Interest in a universal public option modeled on or linked to Medicare is growing as healthcare costs rise, but some analysts are saying the interest is based on faulty assumptions.
On its surface, the policy sounds appealing—it could expand health insurance access and lower overall healthcare costs. A study released on March 1 by the Kaiser Family Foundation found the eye-catching results that if commercial and individual insurance paid providers at Medicare rates, it would reduce healthcare spending for privately-insured individuals by 41% in 2021, or $350 billion.
But the government's low payment rates are due, in part, to low administrative costs because the fee-for-service system does not manage care for its senior members, according to Kate Baicker, dean of the Harris School of Public Policy at the University of Chicago. This leads to "wild overuse of some kinds of care, wild underuse of other kinds of care, and very different costs of delivering care in different parts of the country," Baicker said. By lowering provider reimbursement to Medicare rates, analysts argue that Medicare for All could actually increase healthcare costs, lower system quality and create a care access crisis.
"I don't think that we should be striving to have the rest of healthcare look just like traditional Medicare because it is not, in fact, the model of efficient and effective high-quality delivery," Baicker said.
Almost every provider across the U.S. accepts Medicare patients. The government program for seniors represents the largest payer in the U.S. Because of its size and authoritative backing, Medicare sets its own prices, reimbursing providers at rates it says an efficient hospital should be able to operate under.
But providers often argue that the federal government does not pay enough to cover the cost of care for their beneficiaries, noting that Medicare members are more likely to suffer from chronic conditions that require more care than individual and commercial patients. The higher prices the commercial industry pays are then necessary to subsidize the Medicare rates, according to Adam Block, a former CMS regulator and principal at the Charm Economics consultancy, at least, so the argument goes.
Private insurers also often lack the incentive to negotiate lower rates, Block said, because a large portion of payers serve as a third-party administrators for self-funded employers. In these instances, insurers act as a middleman to process claims for companies and receive a percentage of each request processed. It can be in their interest for healthcare costs to increase, Block said.
"They have to beat their neighbor, they offer a better discount than their competitors," Block said. "But they don't necessarily have to really press down costs."

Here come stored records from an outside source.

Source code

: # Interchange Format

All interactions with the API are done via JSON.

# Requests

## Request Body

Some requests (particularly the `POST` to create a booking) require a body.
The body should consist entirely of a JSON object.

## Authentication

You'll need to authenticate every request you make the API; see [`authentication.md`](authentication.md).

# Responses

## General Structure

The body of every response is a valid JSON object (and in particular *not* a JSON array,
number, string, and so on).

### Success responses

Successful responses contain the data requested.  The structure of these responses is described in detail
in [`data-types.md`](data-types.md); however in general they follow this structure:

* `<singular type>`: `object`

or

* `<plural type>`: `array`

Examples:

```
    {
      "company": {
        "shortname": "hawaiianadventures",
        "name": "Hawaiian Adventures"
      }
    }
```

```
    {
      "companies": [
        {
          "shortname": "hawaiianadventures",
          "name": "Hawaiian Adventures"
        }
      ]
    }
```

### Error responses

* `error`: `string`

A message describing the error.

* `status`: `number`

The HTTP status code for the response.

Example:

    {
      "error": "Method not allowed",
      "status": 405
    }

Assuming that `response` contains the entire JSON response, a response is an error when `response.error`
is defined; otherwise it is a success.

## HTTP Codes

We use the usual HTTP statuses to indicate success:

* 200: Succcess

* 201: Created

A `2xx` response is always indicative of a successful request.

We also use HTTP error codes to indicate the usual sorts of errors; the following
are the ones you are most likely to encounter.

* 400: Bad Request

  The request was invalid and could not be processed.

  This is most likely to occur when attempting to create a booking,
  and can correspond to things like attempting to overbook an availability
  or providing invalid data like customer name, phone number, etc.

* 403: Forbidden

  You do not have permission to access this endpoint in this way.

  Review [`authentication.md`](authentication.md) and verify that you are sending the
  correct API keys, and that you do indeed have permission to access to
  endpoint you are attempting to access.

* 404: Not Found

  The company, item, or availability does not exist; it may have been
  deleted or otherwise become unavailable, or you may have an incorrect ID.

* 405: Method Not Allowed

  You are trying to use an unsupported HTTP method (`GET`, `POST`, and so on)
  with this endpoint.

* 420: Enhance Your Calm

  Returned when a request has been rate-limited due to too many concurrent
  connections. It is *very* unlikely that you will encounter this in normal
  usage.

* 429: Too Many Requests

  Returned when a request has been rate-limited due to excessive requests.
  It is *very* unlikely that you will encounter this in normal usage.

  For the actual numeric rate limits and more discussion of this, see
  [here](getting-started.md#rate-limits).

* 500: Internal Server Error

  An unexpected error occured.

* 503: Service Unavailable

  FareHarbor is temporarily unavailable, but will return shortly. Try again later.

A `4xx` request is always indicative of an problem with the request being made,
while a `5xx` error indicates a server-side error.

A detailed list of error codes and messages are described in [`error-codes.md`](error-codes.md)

Immediately lowering provider reimbursement to Medicare rates would drastically impact hospital revenues, Block said, creating a situation similar to the impact of the COVID-19 pandemic on healthcare systems.
"Many of the hospitals had to figure that out this year because their revenue just went away with all the elective surgeries," Block said. "Look at what they did this year, furloughs, layoffs, and voluntary and involuntary salary reductions, elimination of bonuses. Drastic, drastic stuff."
Cutting payment could also reduce the quality of talent entering the field. Because labor represents the largest expense that hospitals face, providers could immediately slash salaries to balance their bottom lines. This would disproportionaely impact larger hospitals that pay their physicians more, and would vary across specialty, said Karyn Schwartz, principal author of the KFF study. She pointed to a December 2020 working paper by the Congressional Budget Office that found that, while a single-payer system would cut hospital revenue, it would not necessarily result in a lower quality system.
"Hospitals spend a lot of money on things that don't necessarily directly impact the quality of care," Schwartz said.
Indeed, a cut in payments could eliminate some of the creature comforts patients enjoy, like comfortable rooms and gourmet meals, and reduce the amount of new MRIs and other equipment hospitals have in their stockpiles, said Brad Ellis, senior director of insurance at Fitch Ratings.
Ultimately, he said the KFF study imagines a healthcare system similar to the United Kingdom's, a nationalized program that has lower overall costs and similar clinical outcomes to the U.S. But given the size, complexity and fragmentation in the U.S.'s current healthcare system, Ellis said Medicare for All is not the simple fix to rising rising costs that some promise.
"There's a lot of money fighting against it," Ellis said. "But because costs continue to go up, the voices are getting louder."
Clarification: This story has been updated to indicate that the healthcare cost savings predictions reflect spending for privately insured individuals.